Dathan is all of a sudden in love with MySQL:

MySQL is by far the best Open source Database on the planet-support reflects that fact. I highly recommend getting a support contract to trouble shoot issues that make it into production, less learning the entire mysql code base and doing it yourself. (I know alot about the code-base but the 5 issues I am tracking was to much for me to debug alone. On top of that I don’t know enough of the code base to make fixes to some of the bugs.)

I haven’t seen the need to purchase a support agreement. I think it makes more sense to buy incident based support.

Of the failures we’ve see, they’ve all been fairly well documented.

That said, I agree with Don MacAskill is saying:

In fact, as I mentioned already, I probably wouldn’t pay for MySQL as it stands today.
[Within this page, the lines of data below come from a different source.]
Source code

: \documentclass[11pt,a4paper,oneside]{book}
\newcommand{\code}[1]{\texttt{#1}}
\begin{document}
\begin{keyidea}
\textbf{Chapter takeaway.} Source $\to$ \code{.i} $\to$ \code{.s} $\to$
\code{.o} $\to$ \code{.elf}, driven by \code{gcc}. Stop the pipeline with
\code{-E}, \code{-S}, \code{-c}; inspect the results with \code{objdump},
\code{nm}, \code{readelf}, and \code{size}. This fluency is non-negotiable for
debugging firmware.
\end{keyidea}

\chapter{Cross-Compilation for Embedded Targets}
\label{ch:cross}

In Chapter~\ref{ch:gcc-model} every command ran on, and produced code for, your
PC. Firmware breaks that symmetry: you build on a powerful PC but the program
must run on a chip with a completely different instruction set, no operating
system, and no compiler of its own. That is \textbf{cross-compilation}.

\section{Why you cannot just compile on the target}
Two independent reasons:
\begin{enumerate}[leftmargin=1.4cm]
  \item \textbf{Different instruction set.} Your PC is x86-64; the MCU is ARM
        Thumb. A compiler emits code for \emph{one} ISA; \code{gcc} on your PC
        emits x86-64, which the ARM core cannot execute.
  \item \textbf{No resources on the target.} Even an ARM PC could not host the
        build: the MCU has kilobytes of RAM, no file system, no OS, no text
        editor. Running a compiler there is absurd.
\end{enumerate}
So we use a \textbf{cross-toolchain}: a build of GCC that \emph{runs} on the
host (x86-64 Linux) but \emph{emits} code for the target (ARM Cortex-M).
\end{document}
I paid for it in the hopes that, as a paying customer, my feedback that these patches (and others like them) are vital would be listened to. Thus far, it hasn’t.

I could care less about MySQL’s desire to keep their released, supported software dual-licensed (commercial and GPL). I don’t consider our Enterprise subscription to be for the software – mentally, I’m paying for service and support. And the support (fixing InnoDB’s concurrency problems) is increasingly at odds with the business (releasing a commerical binary-only Enterprise release). But they’re on a collision course – I’m not the only one who will stop paying for it, resulting in damage to MySQL’s business.

The features that MySQL is shipping in 5.0, 5.1, and 6.0 are not reflective of what I would prioritize as a company either.

I wouldn’t pay for them. I’d easily pay for a version of MySQL that had these patches and prioritized a version of MySQL for startups that are trying to squeeze every ounce of performance from their machines.

The RedHatization of MySQL has been happening for a while and it concerns me. Hopefully, Sun will push MySQL back in the direction of the community and we can move forward again.

Either that or I think there might be a real need for a ultra-high performance forked version of MySQL which is maintained by the community (and potentially merged with MySQL).